The trial court conversed with the parties’ two minor children in chambers and learned that the older boy expressed a marked preference for living with his father, whereas the younger boy indicated equal attachment to both parents. In spite of recommendations by a social worker that the parties be awarded joint custody and by plaintiff’s brother, who had given the family professional counseling, that plaintiff would be the better parent to have custody of both children, the trial court awarded custody of the older boy to defendant and custody of the younger to plaintiff, with reasonable visitation rights in both parties.
I.
Defendant assails the trial court’s award of one-half of the Load Alert property to plaintiff as inherently inconsistent with the court's finding that the assets of Fun Fair, Inc., were defendant’s premarital assets not subject to division with plaintiff. He contends that the award is inconsistent with decisions from this Court which have uniformly returned premarital assets to the owner spouse and, also, that the court should have returned to him the $69,000 loan obtained from Fun Fair before dividing the marital estate. In support, he cites Preston v. Preston,
Defendant here utterly failed to prove that the loan did indeed exist. He proffered nothing to substantiate the obligation from Load Alert to Fun Fair, Inc. He testified that he could produce no papers documenting the loan and could not establish any terms and conditions of repayment or rates of interest charged. The trial court expressly found that throughout the marriage defendant had commingled corporate and personal funds so that it could not trace any assets to any source and found that there was no debt that Load Alert owed to anybody and that defendant had failed to carry his burden of proof. This Court endows the trial court’s adjustment of financial interests of the parties with a presumption of validity and does not review their values absent a clear abuse of discretion. Argyle v. Argyle,
II.
Defendant next attacks the trial court’s award of $3,000 attorney fees to plaintiff. He claims that plaintiff failed to introduce any evidence of financial need. Under Utah law, an award “must be based on the need of the party and the reasonableness of the fee awarded a matter largely left to the discretion of the trial court.” Walther v. Walther,
III.
Plaintiff cross-appeals from that portion of the divorce decree awarding custody of the older son of the marriage to defendant and requests that both children be awarded to her. This Court’s judicial preference for the mother, reaffirmed in Nilson v. Nilson,
Several courts have declared the maternal preference, or “tender years presump
Even ignoring the constitutional infirmities of the maternal preference, the rule lacks validity because it is unnecessary and perpetuates outdated stereotypes. The development of the tender years doctrine was perhaps useful in a society in which fathers traditionally worked outside the home and mothers did not; however, since that pattern is no longer prevalent, particularly in post-separation single-parent households, the tender years doctrine is equally anachronistic. See Hyde, supra, at 6. Further, “[b]y arbitrarily applying a presumption in favor of the mother and awarding custody to her on that basis, a court is not truly evaluating what is in the child’s best interests.” Id. at 10.
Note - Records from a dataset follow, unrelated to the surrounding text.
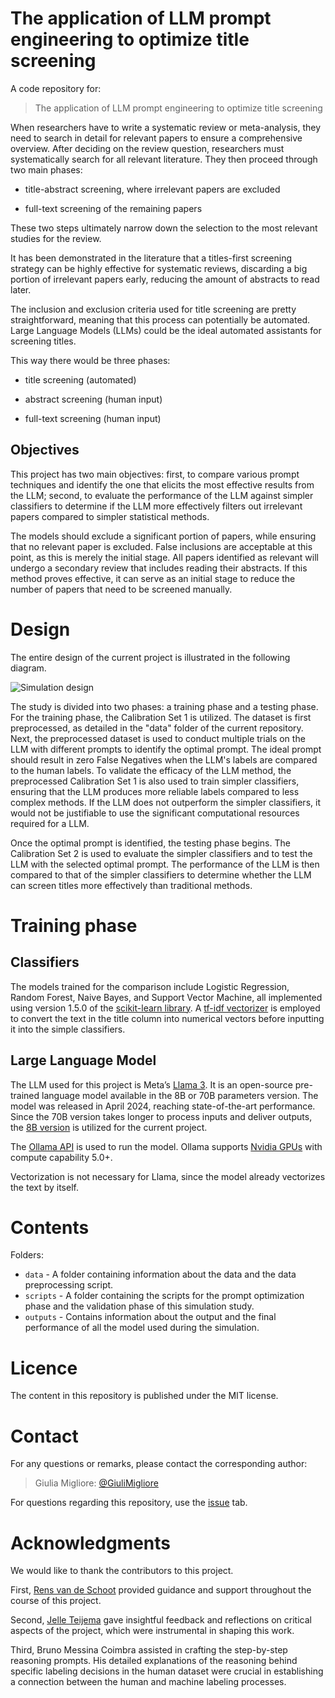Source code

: # The application of LLM prompt engineering to optimize title screening 

A code repository for:
>The application of LLM prompt engineering to optimize title screening

When researchers have to write a systematic review or meta-analysis, they need to search in detail for relevant papers to ensure a comprehensive overview. After deciding on the review question, researchers must systematically search for all relevant literature. They then proceed through two main phases: 

- title-abstract screening, where irrelevant papers are excluded

- full-text screening of the remaining papers 

These two steps ultimately narrow down the selection to the most relevant studies for the review.

It has been demonstrated in the literature that a titles-first screening strategy can be highly effective for systematic reviews, discarding a big portion of irrelevant papers early, reducing the amount of abstracts to read later. 

The inclusion and exclusion criteria used for title screening are pretty straightforward, meaning that this process can potentially be automated. Large Language Models (LLMs) could be the ideal automated assistants for screening titles. 

This way there would be three phases:

- title screening (automated)

- abstract screening (human input)

- full-text screening (human input)

## Objectives
This project has two main objectives: first, to compare various prompt techniques and identify the one that elicits the most effective results from the LLM; second, to evaluate the performance of the LLM against simpler classifiers to determine if the LLM more effectively filters out irrelevant papers compared to simpler statistical methods. 

The models should exclude a significant portion of papers, while ensuring that no relevant paper is excluded. False inclusions are acceptable at this point, as this is merely the initial stage. All papers identified as relevant will undergo a secondary review that includes reading their abstracts. 
If this method proves effective, it can serve as an initial stage to reduce the number of papers that need to be screened manually.

# Design
The entire design of the current project is illustrated in the following diagram. 

![Simulation design](https://github.com/GiuliMigliore/LLMs-title-exclusion/assets/154629511/dfecd8fa-f577-4aea-ae31-c52bf27bffb1)

The study is divided into two phases: a training phase and a testing phase. For the training phase, the Calibration Set 1 is utilized. The dataset is first preprocessed, as detailed in the "data" folder of the current repository. Next, the preprocessed dataset is used to conduct multiple trials on the LLM with different prompts to identify the optimal prompt. The ideal prompt should result in zero False Negatives when the LLM's labels are compared to the human labels. To validate the efficacy of the LLM method, the preprocessed Calibration Set 1 is also used to train simpler classifiers, ensuring that the LLM produces more reliable labels compared to less complex methods. If the LLM does not outperform the simpler classifiers, it would not be justifiable to use the significant computational resources required for a LLM.

Once the optimal prompt is identified, the testing phase begins. The Calibration Set 2 is used to evaluate the simpler classifiers and to test the LLM with the selected optimal prompt. The performance of the LLM is then compared to that of the simpler classifiers to determine whether the LLM can screen titles more effectively than traditional methods.

# Training phase

## Classifiers
The models trained for the comparison include Logistic Regression, Random Forest, Naive Bayes, and Support Vector Machine, all implemented using version 1.5.0 of the [scikit-learn library](https://scikit-learn.org/stable/).
A [tf-idf vectorizer](https://scikit-learn.org/stable/modules/generated/sklearn.feature_extraction.text.TfidfVectorizer.html) is employed to convert the text in the title column into numerical vectors before inputting it into the simple classifiers. 

## Large Language Model
The LLM used for this project is Meta’s [Llama 3](https://ai.meta.com/blog/meta-llama-3/). It is an open-source pre-trained language model available in the 8B or 70B parameters version. The model was released in April 2024, reaching state-of-the-art performance. Since the 70B version takes longer to process inputs and deliver outputs, the [8B version](https://ollama.com/library/llama3:8b) is utilized for the current project. 

The [Ollama API](https://github.com/ollama/ollama/blob/main/docs/api.md) is used to run the model. Ollama supports [Nvidia GPUs](https://github.com/ollama/ollama/blob/main/docs/gpu.md) with compute capability 5.0+. 

Vectorization is not necessary for Llama, since the model already vectorizes the text by itself.

# Contents
Folders:
- `data` - A folder containing information about the data and the data preprocessing script.
- `scripts` - A folder containing the scripts for the prompt optimization phase and the validation phase of this simulation study.
- `outputs` - Contains information about the output and the final performance of all the model used during the simulation.

# Licence
The content in this repository is published under the MIT license.

# Contact
For any questions or remarks, please contact the corresponding author: 
 
> Giulia Migliore: [@GiuliMigliore](https://github.com/GiuliMigliore)

For questions regarding this repository, use the
[issue](https://github.com/GiuliMigliore/LLMs-title-exclusion/issues) tab.

# Acknowledgments

We would like to thank the contributors to this project.

First, [Rens van de Schoot](https://github.com/Rensvandeschoot) provided guidance and support throughout the course of this project. 

Second, [Jelle Teijema](https://github.com/jteijema) gave insightful feedback and reflections on critical aspects of the project, which were instrumental in shaping this work.

Third, Bruno Messina Coimbra assisted in crafting the step-by-step reasoning prompts. His detailed explanations of the reasoning behind specific labeling decisions in the human dataset were crucial in establishing a connection between the human and machine labeling processes.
We believe that the choice in competing child custody claims should instead be based on function-related factors. Prominent among these, though not exclusive, is the identity of the primary caretaker during the marriage. Other factors should include the identity of the parent with greater flexibility to provide personal care for the child and the identity of the parent with whom the child has spent most of his or her time pending custody determination if that period has been lengthy. Another important factor should be the stability of the environment provided by each parent. See generally Atkinson, Criteria for Deciding Child Custody in the Trial and Appellate Courts, 18 Fam.L.Q. 1 (Spring 1984).
In accord with those guidelines, we disavow today those cases that continue to approve, even indirectly, an arbitrary maternal preference, thereby encouraging arguments such as those made by the cross-appellant in this case.
In Jorgenson,
Although the trial court in this case found both parties to be fit custodial parents, its ultimate judgement on custody required an assessment of the complex situation before it. The court did not follow the recommendations made by the social worker or the plaintiff’s brother. As child custody determination turns on numerous factors, however, that choice was within its discretion. See Fletcher v. Fletcher,
The judgment is affirmed, the parties to bear the costs incurred in their respective appeals.
Notes
. Included in the award to defendant were valuable tapestries which defendant had owned pri- or to the parties’ marriage.
Concurrence Opinion
(concurring in the result):
I concur with Justice Durham’s opinion, for I also believe it is time to discontinue any hint of support for the notion of gender-based preferences in child custody cases. However, I believe that such a result can be achieved without resort to constitutional analysis.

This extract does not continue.